"We had such a good reception from the public, when we did it two years ago that we decided to do this sequel and see if we could get people out to see it again. ... It was the same set up the first time we did the first show in 2009, and it's the same characters," said Leslie McCrary, co-founder of StageWorks and director of "Smoke on the Mountain Homecoming," which opens Friday. "Some of them enter through the audience, so the audience is pulled into the play from the very first moment.
"Everything is set up the same -- the same set, the same little church. Everything's the same but they all have different stories now. The son has already been away to war and is back from the second world war and he's going to take over being minister and the daughter's married and has twins. The characters are all the same. It's just 10 years later, and it reflects everything that has happened to them in the 10 years."
To be performed at The Grand Theatre in downtown Cartersville, "Smoke on the Mountain Homecoming" will be presented Friday and Saturday and Sept. 23 and 24, all at 7 p.m. The nine-member cast will include Bill Brown as Burl Sanders, Terri Cox as Vera Sanders, Brian McLeod as Stanley Sanders, Mike Davis as Dennis Sanders, Stacey Bern as Denise Sanders Culperrer, Karen Ruetz as June Sanders Ogelthorpe, Will Brooks as Mervin Ogelthorpe, Corinne Scott as Miss Myrtle and Patti Holladay as Miss Maude.
"The Sanders Family Singers [are] a gospel group from western North Carolina," McCrary said. "This play takes place in 1948. There's a father and a mother, Burl and Vera Sanders. His sister June has married the minister, [Mervin], of the little church where they sang in the first play. It's [set at] Mt. Pleasant Baptist Church and Mervin and June are getting ready to leave the church and go to Texas to start a new church, and she just happens to be expecting their first child any minute. So we deal with sympathetic pregnancy and her trying to play instruments in her condition. So it's a lot of fun.

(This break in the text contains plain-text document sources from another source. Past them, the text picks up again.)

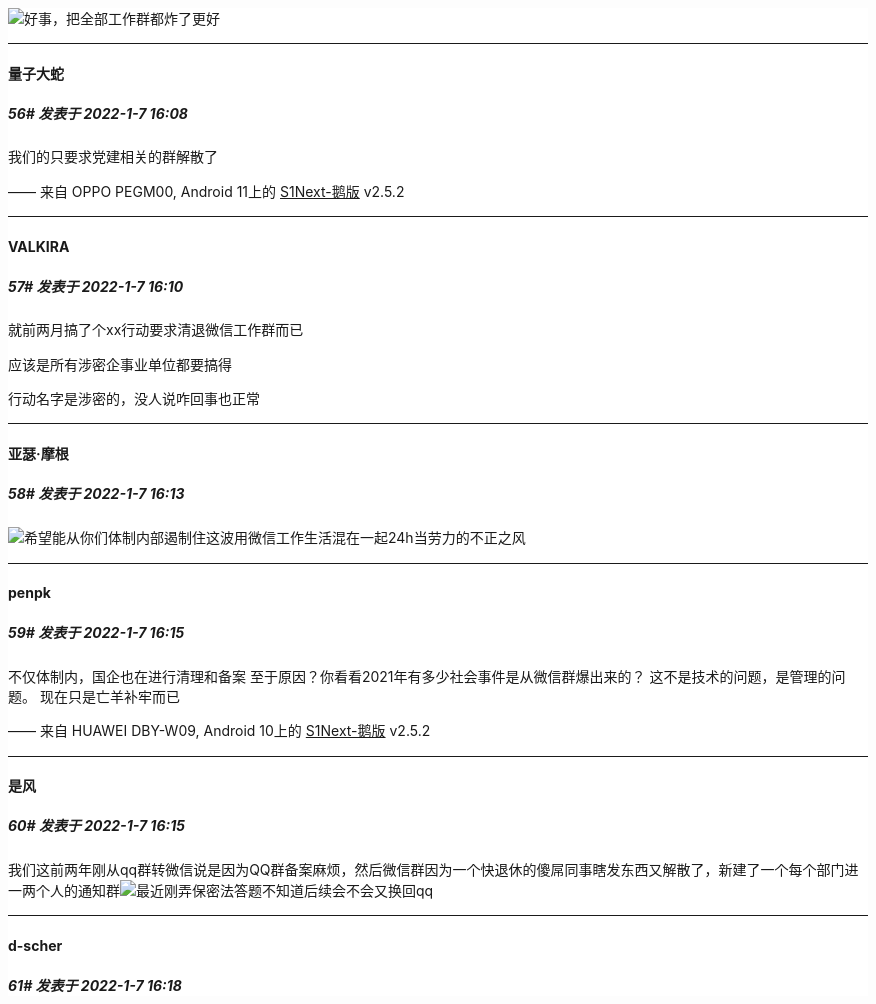 <img src="https://static.saraba1st.com/image/smiley/face2017/037.png" referrerpolicy="no-referrer">好事，把全部工作群都炸了更好

*****

####  量子大蛇  
##### 56#       发表于 2022-1-7 16:08

我们的只要求党建相关的群解散了

—— 来自 OPPO PEGM00, Android 11上的 [S1Next-鹅版](https://github.com/ykrank/S1-Next/releases) v2.5.2

*****

####  VALKIRA  
##### 57#       发表于 2022-1-7 16:10

就前两月搞了个xx行动要求清退微信工作群而已

应该是所有涉密企事业单位都要搞得

行动名字是涉密的，没人说咋回事也正常

*****

####  亚瑟·摩根  
##### 58#       发表于 2022-1-7 16:13

<img src="https://static.saraba1st.com/image/smiley/face2017/067.png" referrerpolicy="no-referrer">希望能从你们体制内部遏制住这波用微信工作生活混在一起24h当劳力的不正之风

*****

####  penpk  
##### 59#       发表于 2022-1-7 16:15

不仅体制内，国企也在进行清理和备案
至于原因？你看看2021年有多少社会事件是从微信群爆出来的？
这不是技术的问题，是管理的问题。
现在只是亡羊补牢而已

—— 来自 HUAWEI DBY-W09, Android 10上的 [S1Next-鹅版](https://github.com/ykrank/S1-Next/releases) v2.5.2

*****

####  是风  
##### 60#       发表于 2022-1-7 16:15

我们这前两年刚从qq群转微信说是因为QQ群备案麻烦，然后微信群因为一个快退休的傻屌同事瞎发东西又解散了，新建了一个每个部门进一两个人的通知群<img src="https://static.saraba1st.com/image/smiley/face2017/037.png" referrerpolicy="no-referrer">最近刚弄保密法答题不知道后续会不会又换回qq



*****

####  d-scher  
##### 61#       发表于 2022-1-7 16:18

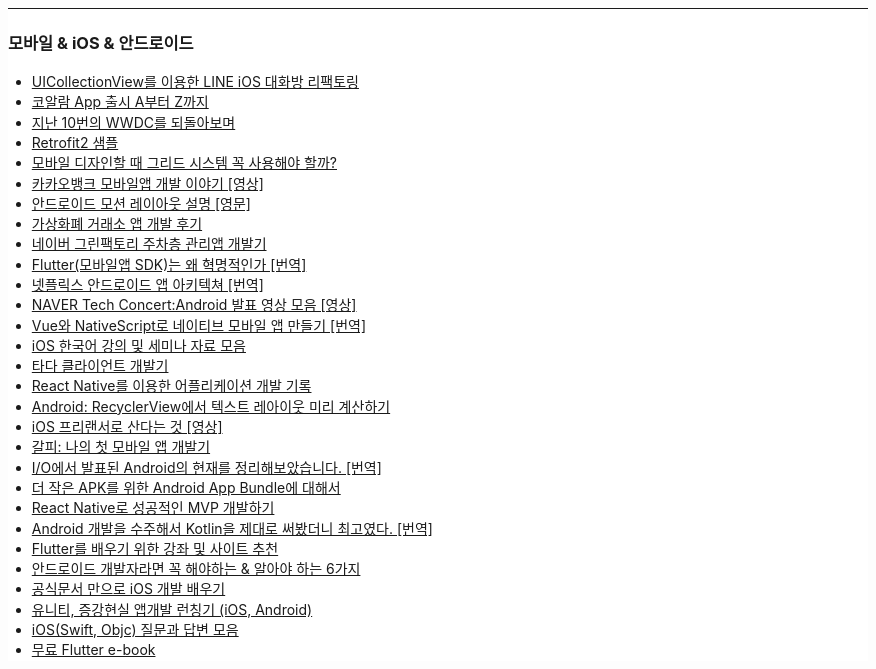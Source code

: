 
--------------------------------------

### 모바일 & iOS & 안드로이드
- [UICollectionView를 이용한 LINE iOS 대화방 리팩토링](https://engineering.linecorp.com/ko/blog/ios-refactoring-uicollectionview-1/)
- [코알람 App 출시 A부터 Z까지](https://medium.com/@hyunji5834/코알람-app-출시-a부터-z까지-3ecbec543eeb)
- [지난 10번의 WWDC를 되돌아보며](https://medium.com/@jungkim/%EC%A7%80%EB%82%9C-10%EB%B2%88%EC%9D%98-wwdc%EB%A5%BC-%EB%90%98%EB%8F%8C%EC%95%84%EB%B3%B4%EB%A9%B0-16d6da3a95b2)  
- [Retrofit2 샘플](https://github.com/HwangEunmi/Retrofit-Sample)
- [모바일 디자인할 때 그리드 시스템 꼭 사용해야 할까?](https://brunch.co.kr/@plusx/3)
- [카카오뱅크 모바일앱 개발 이야기 [영상]](https://tv.kakao.com/channel/3150758/cliplink/391419226?playlistId=209907&metaObjectType=Playlist)
- [안드로이드 모션 레이아웃 설명 [영문]](https://medium.com/google-developers/introduction-to-motionlayout-part-i-29208674b10d)
- [가상화폐 거래소 앱 개발 후기](https://medium.com/@joongwon/%EA%B0%80%EC%83%81%ED%99%94%ED%8F%90-%EA%B1%B0%EB%9E%98%EC%86%8C-%EC%95%B1%EC%9D%84-%EA%B0%9C%EB%B0%9C%ED%95%98%EB%8B%A4-e0f80dadc2c9)
- [네이버 그린팩토리 주차층 관리앱 개발기](https://tv.naver.com/v/4286021)
- [Flutter(모바일앱 SDK)는 왜 혁명적인가 [번역]](https://medium.com/@dan_kim/%EB%B2%88%EC%97%AD-flutter%EB%8A%94-%EC%99%9C-%ED%98%81%EB%AA%85%EC%A0%81%EC%9D%B8%EA%B0%80-967c1dfcc5a9)
- [넷플릭스 안드로이드 앱 아키텍쳐 [번역]](https://m.blog.naver.com/diablo1031/221406412612)
- [NAVER Tech Concert:Android 발표 영상 모음 [영상]](https://tv.naver.com/v/4409296/list/272653)
- [Vue와 NativeScript로 네이티브 모바일 앱 만들기 [번역]](http://vuejs.kr/vue/nativescript/2017/08/11/introduce-vue-nativescript-01/)
- [iOS 한국어 강의 및 세미나 자료 모음](https://github.com/ClintJang/awesome-swift-korean-lecture)
- [타다 클라이언트 개발기](http://engineering.vcnc.co.kr/2019/05/tada-client-development/)
- [React Native를 이용한 어플리케이션 개발 기록](https://dev-yakuza.github.io/ko/react-native/)
- [Android: RecyclerView에서 텍스트 레아이웃 미리 계산하기](https://developers-kr.googleblog.com/2018/08/prefetch-text-layout-in-recyclerview.html)
- [iOS 프리랜서로 산다는 것 [영상]](https://youtu.be/1QlneFvP0K8)
- [갈피: 나의 첫 모바일 앱 개발기](https://ahnheejong.name/articles/galpi-development-diary/)
- [I/O에서 발표된 Android의 현재를 정리해보았습니다. [번역]](https://developers-kr.googleblog.com/2019/08/whats-now-in-android.html)
- [더 작은 APK를 위한 Android App Bundle에 대해서](https://medium.com/daangn/%EB%8D%94-%EC%9E%91%EC%9D%80-apk%EB%A5%BC-%EC%9C%84%ED%95%9C-android-app-bundle%EC%97%90-%EB%8C%80%ED%95%B4%EC%84%9C-345a656eee85)
- [React Native로 성공적인 MVP 개발하기](https://drive.google.com/file/d/1LKtyaDE9qnrqOeJvQRhIhWqdZ229ofR7/view)
- [Android 개발을 수주해서 Kotlin을 제대로 써봤더니 최고였다. [번역]](https://gist.github.com/Hazealign/1bbc586ded1649a8f08f)
- [Flutter를 배우기 위한 강좌 및 사이트 추천](https://medium.com/@sangin84/flutter-%ED%94%8C%EB%9F%AC%ED%84%B0-%EB%A5%BC-%EB%B0%B0%EC%9A%B0%EA%B8%B0-%EC%9C%84%ED%95%9C-%EC%82%AC%EC%9D%B4%ED%8A%B8-%EB%B0%8F-%EA%B0%95%EC%A2%8C-%EC%B1%84%EB%84%90-%EC%B6%94%EC%B2%9C-97bfee35b20)
- [안드로이드 개발자라면 꼭 해야하는 & 알아야 하는 6가지](https://medium.com/%EB%B0%95%EC%83%81%EA%B6%8C%EC%9D%98-%EC%82%BD%EC%A7%88%EB%B8%94%EB%A1%9C%EA%B7%B8/%EC%95%88%EB%93%9C%EB%A1%9C%EC%9D%B4%EB%93%9C-%EA%B0%9C%EB%B0%9C%EC%9E%90-%EB%9D%BC%EB%A9%B4-%EA%BC%AD-%ED%95%B4%EC%95%BC-%ED%95%98%EB%8A%94-%EC%95%8C%EC%95%84%EC%95%BC-%ED%95%98%EB%8A%94-6%EA%B0%80%EC%A7%80-23df7f059da3)
- [공식문서 만으로 iOS 개발 배우기](https://sungdoo.dev/programming/start-ios-development-with-offical-docs/)
- [유니티, 증강현실 앱개발 런칭기 (iOS, Android)](https://brunch.co.kr/@chickenmoim/18)
- [iOS(Swift, Objc) 질문과 답변 모음](https://github.com/ClintJang/ios-swift-objc-questions-and-answers/blob/master/README.md#%EC%9E%90%EC%B2%B4%EB%A1%9C%EA%B7%B8%EC%9D%B8-%EC%97%86%EC%9D%B4-%EC%86%8C%EC%85%9C%EB%A1%9C%EA%B7%B8%EC%9D%B8%EB%A7%8C-%EB%B6%99%EC%9D%B4%EB%A0%A4%EA%B3%A0-%ED%95%98%EB%8A%94%EB%8D%B0-%EC%95%A0%ED%94%8C-%EB%A6%AC%EC%A0%9D%EC%82%AC%EC%9C%A0%EC%9D%B8%EA%B0%80%EC%9A%94)
- [무료 Flutter e-book](https://ridibooks.com/books/3419000002)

"There is a lot of singing. It's supposed to be a signing at the church, so the audience is considered part of the congregation. So they talk to the audience and sing with the audience, and the audience is considered part of the show. Usually you never break that fourth wall but in this instance with them being part of the audience, it's a lot of fun. They can make all the noise they want to make in the audience, and the actors are able to talk to them and encourage them to join in the songs."
For Ruetz, who is reviving her role of June, the opportunity to interact with the audience is an exhilarating experience.
"It's a lot of fun because you get a lot of energy from how the audience reacts," Ruetz said, adding her character is known for her creative delivery of sign language. "The old ladies in the show get to do a little reacting with the audience too because they're kind of an extension of the audience but they're also characters in the show and they're on-stage.
"So that makes it a lot of fun. It takes you back to the old days of what it was like to be in a simple life and be in a church, kind of that good family feel of everybody singing. And you get interested in the songs and [we] start clapping, trying to get people clapping," she said, recalling the first play's audience eagerly participated. "I still have people even now who see me out in other places who will say, 'Oh, I remember you. You did the lamb thing,' because that was one of [June's] creative sign language things was the word for lamb. I hopped all the way across the stage, and people still remember that. So you can tell them there'll be something just as fun this time that they'll be sure to remember."
Tickets for "Smoke on the Mountain Homecoming" are $18 and can be reserved by calling The Grand Theatre at 770-386-7343.